NAPIER: He bought medals off Trade Me, pinned them to his chest and made up elaborate tales about life as an SAS soldier.
New Zealand man Yordan Militch captivated crowds with stories of picking off the enemy as a sniper, and saving his mates from dangerous situations.
But his tall tales came to police attention after he spoke at an educational course last year.
He admitted yesterday that he just got carried away.
"I thought I was something I wasn't, and that was it."
Mr Militch pinned six medals to his chest when he spoke at the Landmark Forum in Hastings and described himself as one of the most decorated soldiers in New Zealand, the police summary presented to the Napier District Court said.

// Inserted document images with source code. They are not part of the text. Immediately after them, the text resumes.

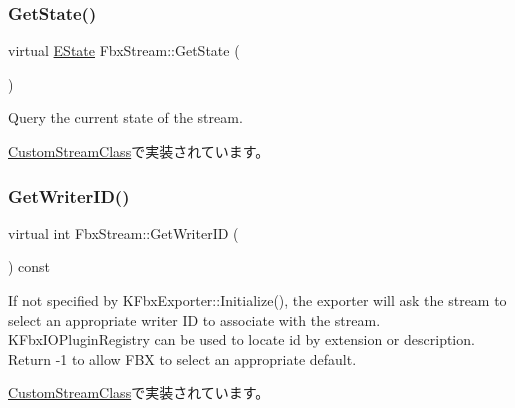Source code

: \mbox{\label{class_fbx_stream_a602172d138a0fc5c4cb3443b2b925296}} 
\subsubsection{\texorpdfstring{Get\+State()}{GetState()}}
{\footnotesize\ttfamily virtual \hyperlink{class_fbx_stream_adc469d38eb30339fa4190eb6c66ec8f7}{E\+State} Fbx\+Stream\+::\+Get\+State (\begin{DoxyParamCaption}{ }\end{DoxyParamCaption})\hspace{0.3cm}{\ttfamily [pure virtual]}}

Query the current state of the stream. 

\hyperlink{class_custom_stream_class_a75de6f5f3a8ea2d51a40ebfa34f20448}{Custom\+Stream\+Class}で実装されています。

\mbox{\label{class_fbx_stream_af39d714bf396c28252772b5d8e7caa47}} 
\subsubsection{\texorpdfstring{Get\+Writer\+I\+D()}{GetWriterID()}}
{\footnotesize\ttfamily virtual int Fbx\+Stream\+::\+Get\+Writer\+ID (\begin{DoxyParamCaption}{ }\end{DoxyParamCaption}) const\hspace{0.3cm}{\ttfamily [pure virtual]}}

If not specified by K\+Fbx\+Exporter\+::\+Initialize(), the exporter will ask the stream to select an appropriate writer ID to associate with the stream. K\+Fbx\+I\+O\+Plugin\+Registry can be used to locate id by extension or description. Return -\/1 to allow F\+BX to select an appropriate default. 

\hyperlink{class_custom_stream_class_a4fec56a5a7f65604c6e3eb2ce66fb3fb}{Custom\+Stream\+Class}で実装されています。

\mbox{\label{class_fbx_stream_ab8b3c6e904344c1b1d74e457ae8a74e7}}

He explained what it was like serving in Afghanistan and East Timor, and while deployed as a sniper in Ireland.
Mr Militch claimed he was awarded two medals for saving his mates, while the others recognised his peacekeeping efforts.
In reality, Mr Militch is a family man living in a house he built overlooking the sea on the Hawke's Bay coast.
He served in the artillery division of New Zealand Defence Force between February 2002 and February 2004 at Linton. He was never deployed overseas and did not serve with the SAS.
"I made a dumb mistake, and that was it," he told The Dominion Post yesterday.
Mr Militch said the military had rung him up and called him an idiot.
He agreed. He regrets that he elaborated "just a bit".
Mr Militch pleaded guilty to breaching the Military Decorations and Distinctive Badges Act 1918 when he appeared in the court this week. He was convicted, fined $NZ300 and ordered to pay $NZ150 court costs.
The builder said wanted to apologise to everyone he had fooled, including students at Lindisfarne College a few years ago.
He was taking boot camps in Hawke's Bay at the time, and was recommended to the school as an inspiring speaker.
"At first he was very convincing, but some things didn't ring true," college rector Ken MacLeod said.
Mr Militch told the school he was a sniper deployed overseas and at one point had Saddam Hussein in his sights. Mr MacLeod became suspicious and contacted parents with military connections. He believed they passed on the suspicions to the Defence Force and the police.
Mr Militch said his family were shocked to learn about his escapades but remained supportive.